Until now, Netflix’s Marvel series have been 13 episodes long. The producers of those shows, even the better ones, have never been able to generate enough plot to fill the time, resulting in thinly stretched, poorly paced volumes of story — they just don’t know how to vamp in compelling fashion. So while capable of fielding singular episodes of great power that drill down on a character or a relationship or some bit of mythological business, they don’t do it enough and they rarely do it well, either because the characters aren’t deep enough or the writers lack sufficient imagination for them. Each starry show has had a slick, handsome veneer, yet most episodes look under-produced or underfunded, a poverty that makes for dullness. Long, chatty scenes on just a few sets and New York locations, interrupted by an occasional, elaborate fight sequences that’s usually spectacular (unless it’s happening on Iron Fist): It’s like getting promised a generous baker’s dozen and getting a bag of donut holes instead.
The Defenders is eight episodes long, and damn if it doesn’t make the case that less is more. Of course, it helps to have four leads and all of their respective dramas and supporting players to service. Each character gets a concise, emotionally resonant individual arc packed with substantial scenes. The first two episodes nimbly move between them, resetting and advancing them while also using them to nurture an intriguing mystery-driven story that brings them together for a solid group fight in episode 3 and some extended banter and bonding in episode 4. The images are sharper and more inspired, the dialogue is wittier, and the pace is breezier than the usual Marvel-Netflix escapade. Kudos to showrunner Marco Ramirez — half of the team behind the disappointing second season of Daredevil — for upping his own game, honoring the best parts of every series, and elevating the franchise.
Matt Murdock, a blind, big-hearted attorney whose other senses are massively amplified, is struggling with his choice to give up moonlighting as Daredevil while estranged from friends Foggy (Elden Henson) and Karen (Deborah Ann Woll). Jessica Jones, super-strong, super-cynical private investigator, is still recovering from a triggering clash with psychic rapist Kilgrave (David Tennant) and struggling with the whole super-hero thing. Cox and Ritter — rocking their roles as anti-hero protectors of Hell’s Kitchen — are terrific and give the show its emotional heft.
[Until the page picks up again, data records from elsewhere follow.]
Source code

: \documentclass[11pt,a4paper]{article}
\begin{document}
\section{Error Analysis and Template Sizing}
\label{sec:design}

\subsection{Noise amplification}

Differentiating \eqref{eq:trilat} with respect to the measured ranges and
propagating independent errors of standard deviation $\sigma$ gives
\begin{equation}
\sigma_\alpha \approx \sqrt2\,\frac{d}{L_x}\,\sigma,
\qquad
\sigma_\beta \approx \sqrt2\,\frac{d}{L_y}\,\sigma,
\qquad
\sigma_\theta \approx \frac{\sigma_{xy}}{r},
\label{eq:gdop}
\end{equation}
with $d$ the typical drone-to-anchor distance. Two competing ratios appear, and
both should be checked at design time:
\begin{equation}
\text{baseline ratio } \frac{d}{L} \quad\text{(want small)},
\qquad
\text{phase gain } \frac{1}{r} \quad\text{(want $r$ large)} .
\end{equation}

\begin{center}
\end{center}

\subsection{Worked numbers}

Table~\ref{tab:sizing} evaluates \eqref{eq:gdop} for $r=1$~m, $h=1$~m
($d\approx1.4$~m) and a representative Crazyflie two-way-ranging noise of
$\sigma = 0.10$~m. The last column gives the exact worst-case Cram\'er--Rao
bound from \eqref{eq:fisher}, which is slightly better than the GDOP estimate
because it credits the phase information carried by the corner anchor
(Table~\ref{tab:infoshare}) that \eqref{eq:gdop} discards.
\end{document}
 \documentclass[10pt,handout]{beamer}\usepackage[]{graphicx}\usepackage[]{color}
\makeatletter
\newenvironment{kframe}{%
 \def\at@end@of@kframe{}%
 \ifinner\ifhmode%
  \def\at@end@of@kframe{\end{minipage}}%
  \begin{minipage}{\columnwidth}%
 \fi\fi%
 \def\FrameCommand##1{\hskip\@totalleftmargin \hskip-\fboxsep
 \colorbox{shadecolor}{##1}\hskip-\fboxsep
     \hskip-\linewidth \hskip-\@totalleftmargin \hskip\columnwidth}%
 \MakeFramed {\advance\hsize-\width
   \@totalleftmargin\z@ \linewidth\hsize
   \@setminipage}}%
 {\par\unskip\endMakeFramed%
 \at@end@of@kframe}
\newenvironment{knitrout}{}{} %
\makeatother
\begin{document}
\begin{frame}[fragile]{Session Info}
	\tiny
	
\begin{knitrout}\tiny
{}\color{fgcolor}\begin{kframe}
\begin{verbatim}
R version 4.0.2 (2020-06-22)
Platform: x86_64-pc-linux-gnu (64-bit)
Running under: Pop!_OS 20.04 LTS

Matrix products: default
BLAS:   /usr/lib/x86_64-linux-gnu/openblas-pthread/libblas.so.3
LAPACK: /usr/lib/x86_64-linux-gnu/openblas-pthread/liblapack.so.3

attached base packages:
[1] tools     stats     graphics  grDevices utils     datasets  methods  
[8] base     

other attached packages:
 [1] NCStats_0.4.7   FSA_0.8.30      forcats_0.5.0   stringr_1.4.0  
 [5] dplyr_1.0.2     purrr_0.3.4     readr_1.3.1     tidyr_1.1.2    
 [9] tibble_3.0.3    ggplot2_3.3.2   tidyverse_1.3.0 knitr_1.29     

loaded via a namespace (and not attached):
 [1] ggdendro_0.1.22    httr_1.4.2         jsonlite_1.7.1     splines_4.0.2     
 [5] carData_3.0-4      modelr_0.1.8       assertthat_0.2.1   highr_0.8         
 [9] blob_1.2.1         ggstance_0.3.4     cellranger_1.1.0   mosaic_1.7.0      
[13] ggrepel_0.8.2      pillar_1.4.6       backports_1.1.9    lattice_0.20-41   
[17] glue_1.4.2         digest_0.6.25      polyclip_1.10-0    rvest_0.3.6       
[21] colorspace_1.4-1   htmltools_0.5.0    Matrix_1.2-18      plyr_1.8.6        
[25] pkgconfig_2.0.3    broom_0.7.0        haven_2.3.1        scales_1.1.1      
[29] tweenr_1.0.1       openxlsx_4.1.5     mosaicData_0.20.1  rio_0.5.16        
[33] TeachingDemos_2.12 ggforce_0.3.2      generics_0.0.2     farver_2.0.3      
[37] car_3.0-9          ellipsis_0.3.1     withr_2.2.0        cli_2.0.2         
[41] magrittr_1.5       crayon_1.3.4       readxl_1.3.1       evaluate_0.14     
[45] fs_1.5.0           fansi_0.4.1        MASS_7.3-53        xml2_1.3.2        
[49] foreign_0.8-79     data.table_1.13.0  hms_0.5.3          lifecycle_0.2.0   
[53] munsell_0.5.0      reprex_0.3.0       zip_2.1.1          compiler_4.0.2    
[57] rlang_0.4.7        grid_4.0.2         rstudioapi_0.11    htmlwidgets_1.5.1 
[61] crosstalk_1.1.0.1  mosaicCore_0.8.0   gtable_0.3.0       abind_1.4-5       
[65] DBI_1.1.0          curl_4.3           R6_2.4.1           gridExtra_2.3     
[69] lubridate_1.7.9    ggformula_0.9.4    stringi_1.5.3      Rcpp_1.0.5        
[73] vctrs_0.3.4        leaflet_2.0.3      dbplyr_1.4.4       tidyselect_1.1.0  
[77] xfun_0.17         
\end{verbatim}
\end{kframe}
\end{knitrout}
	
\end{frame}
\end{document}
They sell a stand-out sequence in the early going in which they meet, verbally clash, then takes turns stalking and eluding each other in broad daylight.
As Luke Cage, Colter anchors everything with effortless charisma, grit, and wit. His “Power Man” is newly sprung from prison and re-establishing himself as an activist-defender of Harlem and reconnecting with girlfriend Claire Temple (Rosario Dawson), night nurse to costumed vigilantes. And Danny Rand, a.k.a. Iron Fist, billionaire hippie and magical white savior of the mystical Easter kingdom of K’un-Lun is… tolerable. His character is central to the story — Marvel is going to make you love this guy, dammit! — and almost everything about him remains laughably dumb, from his mythology to the concept and special effect of his “iron fist.” But Finn works hard, so hard it’s actually endearing. His mediocrity is blunted by his costars, including Jessica Henwick, improved and owning her role as Colleen Wing. The other characters are made to cast shade on Iron Fist with put-downs and eye-rolls. It’s mean and it’s cheap and it’s a degrading use of Colter in particular, and all it does is prove that Iron Fist is a weak link in this would-be fantastic foursome.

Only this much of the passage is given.